## Task details
Would you repeat exactly the part of the listing below that runs from the line containing "the stomach lining." down to the line containing "uses**: Meadowsweet has", inclusive, and nothing else?

## Source material
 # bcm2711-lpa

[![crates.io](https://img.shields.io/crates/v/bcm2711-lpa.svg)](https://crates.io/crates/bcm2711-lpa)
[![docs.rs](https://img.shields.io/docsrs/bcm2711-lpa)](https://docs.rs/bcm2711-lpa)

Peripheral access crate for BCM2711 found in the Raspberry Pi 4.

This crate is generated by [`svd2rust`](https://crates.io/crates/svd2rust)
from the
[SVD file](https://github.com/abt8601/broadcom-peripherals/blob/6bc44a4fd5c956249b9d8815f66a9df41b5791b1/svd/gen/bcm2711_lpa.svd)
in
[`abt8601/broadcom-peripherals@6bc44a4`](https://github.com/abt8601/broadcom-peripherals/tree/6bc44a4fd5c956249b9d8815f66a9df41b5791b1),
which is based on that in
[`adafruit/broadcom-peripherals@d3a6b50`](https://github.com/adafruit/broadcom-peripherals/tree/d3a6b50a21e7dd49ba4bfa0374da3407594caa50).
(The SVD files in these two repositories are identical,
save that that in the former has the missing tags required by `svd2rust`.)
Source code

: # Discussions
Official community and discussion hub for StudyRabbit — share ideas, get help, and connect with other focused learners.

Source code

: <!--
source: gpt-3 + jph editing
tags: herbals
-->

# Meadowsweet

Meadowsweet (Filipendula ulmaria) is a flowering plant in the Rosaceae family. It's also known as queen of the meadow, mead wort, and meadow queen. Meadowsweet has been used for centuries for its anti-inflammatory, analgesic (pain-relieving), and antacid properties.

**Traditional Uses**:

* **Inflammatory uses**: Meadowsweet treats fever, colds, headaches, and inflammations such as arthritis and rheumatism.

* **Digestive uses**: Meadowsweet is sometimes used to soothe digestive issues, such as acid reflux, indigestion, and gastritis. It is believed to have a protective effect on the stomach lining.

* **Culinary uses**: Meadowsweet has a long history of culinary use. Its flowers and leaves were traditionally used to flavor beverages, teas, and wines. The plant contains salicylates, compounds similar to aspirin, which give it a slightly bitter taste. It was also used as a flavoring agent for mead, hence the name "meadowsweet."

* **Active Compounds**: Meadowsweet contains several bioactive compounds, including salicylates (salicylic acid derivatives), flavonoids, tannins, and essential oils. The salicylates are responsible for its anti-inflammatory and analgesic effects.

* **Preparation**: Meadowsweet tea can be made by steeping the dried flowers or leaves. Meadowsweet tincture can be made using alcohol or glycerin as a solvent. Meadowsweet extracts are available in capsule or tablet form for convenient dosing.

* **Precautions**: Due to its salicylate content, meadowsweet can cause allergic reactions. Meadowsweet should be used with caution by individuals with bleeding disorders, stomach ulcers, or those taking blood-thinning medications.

## Written response
* **Digestive uses**: Meadowsweet is sometimes used to soothe digestive issues, such as acid reflux, indigestion, and gastritis. It is believed to have a protective effect on the stomach lining.

* **Culinary uses**: Meadowsweet has a long history of culinary use. Its flowers and leaves were traditionally used to flavor beverages, teas, and wines. The plant contains salicylates, compounds similar to aspirin, which give it a slightly bitter taste. It was also used as a flavoring agent for mead, hence the name "meadowsweet."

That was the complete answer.